Left over to luscious…pineapple

After the pineapple upside down cake…
  • Half a fresh pineapple chopped into 1cm pieces
  • Half an onion finely chopped
  • 3 tablespoons raisins
  • 2 crushed cloves
  • 3 allspice berries crushed
  • 4 tablespoons brown sugar
  • 4 tablespoons red wine vinegar

Throw all the above in a pan, bring to the boil and simmer for about half an hour before storing in the fridge. Goes well with ice cream, roast gammon or jacket potatoes. Sweet and tangy, I love it!

Port wine sauce

What to do with Christmas port?
  • 1 oz. butter
  • 3 spring onions, chopped
  • ¾ cup Port
  • teaspoon onion powder
  • Teaspoon cornflour
  • Zest of a small orange
  • Salt and pepper to taste
  • 1 bay leaf
  • 1 sprig thyme

After meat is cooked and while it is resting deglaze the pan with the butter and soften the onions then add other ingredients and reduce. Whole process should take about 4 minutes

We had ours over pigeon. But would work with venison, sausages or pork. The orange gives it a lovely lift.

(Re) Waxed food wraps

These waxed wraps really come into their own when you are cutting down on cling film and foil.
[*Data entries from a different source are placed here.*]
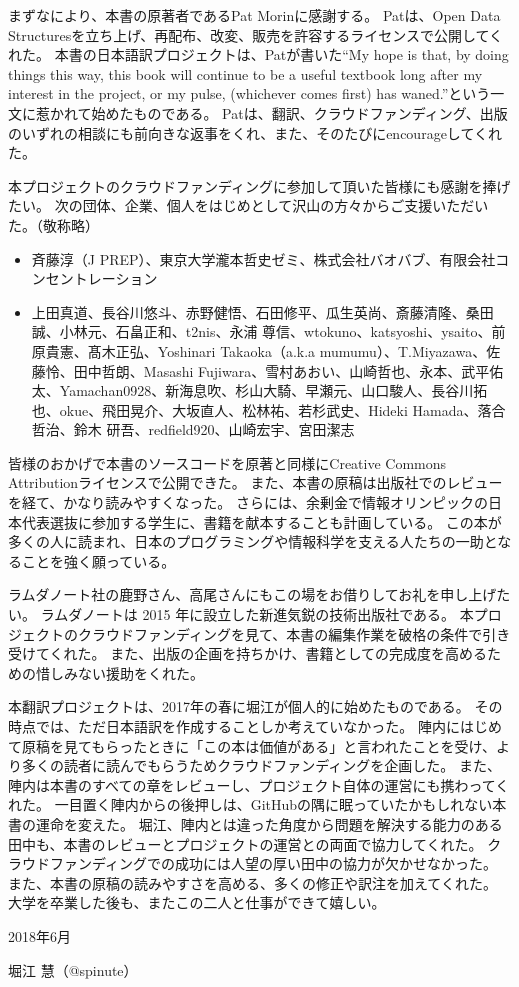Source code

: まずなにより、本書の原著者であるPat Morinに感謝する。
Patは、Open Data Structuresを立ち上げ、再配布、改変、販売を許容するライセンスで公開してくれた。
本書の日本語訳プロジェクトは、Patが書いた``My hope is that, by doing things this way, this book will continue to be a useful textbook long after my interest in the project, or my pulse, (whichever comes first) has waned.''という一文に惹かれて始めたものである。
Patは、翻訳、クラウドファンディング、出版のいずれの相談にも前向きな返事をくれ、また、そのたびにencourageしてくれた。

本プロジェクトのクラウドファンディングに参加して頂いた皆様にも感謝を捧げたい。
次の団体、企業、個人をはじめとして沢山の方々からご支援いただいた。（敬称略） %
\begin{itemize}
\item 斉藤淳（J PREP）、東京大学瀧本哲史ゼミ、株式会社バオバブ、有限会社コンセントレーション
\item 上田真道、長谷川悠斗、赤野健悟、石田修平、瓜生英尚、斎藤清隆、桑田誠、小林元、石畠正和、t2nis、永浦 尊信、wtokuno、katsyoshi、ysaito、前原貴憲、髙木正弘、Yoshinari Takaoka（a.k.a mumumu）、T.Miyazawa、佐藤怜、田中哲朗、Masashi Fujiwara、雪村あおい、山崎哲也、永本、武平佑太、Yamachan0928、新海息吹、杉山大騎、早瀬元、山口駿人、長谷川拓也、okue、飛田晃介、大坂直人、松林祐、若杉武史、Hideki Hamada、落合哲治、鈴木 研吾、redfield920、山崎宏宇、宮田潔志
\end{itemize}

皆様のおかげで本書のソースコードを原著と同様にCreative Commons Attributionライセンスで公開できた。
また、本書の原稿は出版社でのレビューを経て、かなり読みやすくなった。
さらには、余剰金で情報オリンピックの日本代表選抜に参加する学生に、書籍を献本することも計画している。
この本が多くの人に読まれ、日本のプログラミングや情報科学を支える人たちの一助となることを強く願っている。

ラムダノート社の鹿野さん、高尾さんにもこの場をお借りしてお礼を申し上げたい。
ラムダノートは 2015 年に設立した新進気鋭の技術出版社である。
本プロジェクトのクラウドファンディングを見て、本書の編集作業を破格の条件で引き受けてくれた。
また、出版の企画を持ちかけ、書籍としての完成度を高めるための惜しみない援助をくれた。

本翻訳プロジェクトは、2017年の春に堀江が個人的に始めたものである。
その時点では、ただ日本語訳を作成することしか考えていなかった。
陣内にはじめて原稿を見てもらったときに「この本は価値がある」と言われたことを受け、より多くの読者に読んでもらうためクラウドファンディングを企画した。
また、陣内は本書のすべての章をレビューし、プロジェクト自体の運営にも携わってくれた。
一目置く陣内からの後押しは、GitHubの隅に眠っていたかもしれない本書の運命を変えた。
堀江、陣内とは違った角度から問題を解決する能力のある田中も、本書のレビューとプロジェクトの運営との両面で協力してくれた。
クラウドファンディングでの成功には人望の厚い田中の協力が欠かせなかった。
また、本書の原稿の読みやすさを高める、多くの修正や訳注を加えてくれた。
大学を卒業した後も、またこの二人と仕事ができて嬉しい。

\noindent\hspace*{2em}
2018年6月

\hfill 堀江 慧（@spinute）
Today I ‘re-waxed’ some of my older fabric squares to renovate and extend their life. It is more efficient than starting from scratch, even after months of use the fabrics still hold quite a lot of the original wax.
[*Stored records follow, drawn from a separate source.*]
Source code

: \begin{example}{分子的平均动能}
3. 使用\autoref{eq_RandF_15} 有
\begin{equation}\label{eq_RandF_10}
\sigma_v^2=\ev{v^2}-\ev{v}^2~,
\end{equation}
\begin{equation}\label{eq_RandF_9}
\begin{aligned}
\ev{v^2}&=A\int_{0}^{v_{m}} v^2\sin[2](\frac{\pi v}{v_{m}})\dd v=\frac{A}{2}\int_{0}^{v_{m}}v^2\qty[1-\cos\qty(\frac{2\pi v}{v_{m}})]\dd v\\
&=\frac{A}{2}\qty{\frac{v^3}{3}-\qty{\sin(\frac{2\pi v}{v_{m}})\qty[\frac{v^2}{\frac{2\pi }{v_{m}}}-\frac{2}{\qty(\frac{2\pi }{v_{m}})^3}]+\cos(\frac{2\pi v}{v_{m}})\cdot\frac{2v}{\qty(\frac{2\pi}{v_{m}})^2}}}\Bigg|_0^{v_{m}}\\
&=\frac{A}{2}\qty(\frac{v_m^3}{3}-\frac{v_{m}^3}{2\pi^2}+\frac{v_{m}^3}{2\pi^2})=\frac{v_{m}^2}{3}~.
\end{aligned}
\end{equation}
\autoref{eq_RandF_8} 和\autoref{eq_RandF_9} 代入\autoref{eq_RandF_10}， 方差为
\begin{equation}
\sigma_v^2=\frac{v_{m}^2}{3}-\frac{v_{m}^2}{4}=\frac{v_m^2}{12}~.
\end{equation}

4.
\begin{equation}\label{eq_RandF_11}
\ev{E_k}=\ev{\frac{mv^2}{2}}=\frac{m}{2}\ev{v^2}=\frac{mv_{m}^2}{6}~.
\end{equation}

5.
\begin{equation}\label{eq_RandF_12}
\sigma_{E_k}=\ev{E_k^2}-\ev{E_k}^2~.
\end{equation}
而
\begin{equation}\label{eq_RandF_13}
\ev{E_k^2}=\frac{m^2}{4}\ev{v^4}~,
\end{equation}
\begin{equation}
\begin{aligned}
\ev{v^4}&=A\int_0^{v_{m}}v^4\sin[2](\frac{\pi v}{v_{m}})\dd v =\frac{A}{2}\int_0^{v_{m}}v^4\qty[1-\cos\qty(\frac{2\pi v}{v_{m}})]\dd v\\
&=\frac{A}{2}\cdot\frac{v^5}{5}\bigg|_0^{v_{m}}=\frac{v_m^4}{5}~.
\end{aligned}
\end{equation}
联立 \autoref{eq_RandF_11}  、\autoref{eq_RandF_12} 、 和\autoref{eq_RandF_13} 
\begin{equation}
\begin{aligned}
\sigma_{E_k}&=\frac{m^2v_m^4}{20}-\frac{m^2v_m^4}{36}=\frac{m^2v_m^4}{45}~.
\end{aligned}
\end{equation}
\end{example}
I sprinkle a teaspoon of wax pellets over the cotton square then sandwich it between parchment paper (baking or waxed paper will do) and run a hot -no steam- iron over it until the wax has melted in. I turn the fabric over and iron again so that excess left on the paper can be absorbed by both sides.

Subsequent sheets to be ironed need less wax (you can shave a beeswax candle if you don’t have any other wax) because you will have some residue left on your parchment paper.

These wraps fold nicely over bowls, around cheese or seal opened packets in the fridge. The warmth of your hands helps shape them enough to fit and they just wipe down between uses. You can see I store mine on the side of the fridge with magnets so I have them to hand.

Silver lining, cooking discoveries

New menus and cooking methods have flooded into our kitchen recently. Many discovered when browsing digital magazines courtesy of our library card. So here are the tastiest (we think) so far …

1.Savoury bread and butter pudding: basically fried leeks instead of jam on the bread and cheese in the ‘custard’ rather than sugar

2. broccoli pasta – cooking broccoli in with the pasta for the last 3 minutes makes it a lighter, tastier dish, even for the broccoli hater in the household. Top with your usual pasta sauce

3. Frozen bananas found lurking at the back of the freezer work brilliantly in banana bread. Made more mix than fits your loaf tin? Dig out the mince pie tray to make Muffins

4. Ingredients intended for stuffing that never made it to the Christmas table combine to make great meatball replacements. Why these hid behind the frozen bananas is a mystery.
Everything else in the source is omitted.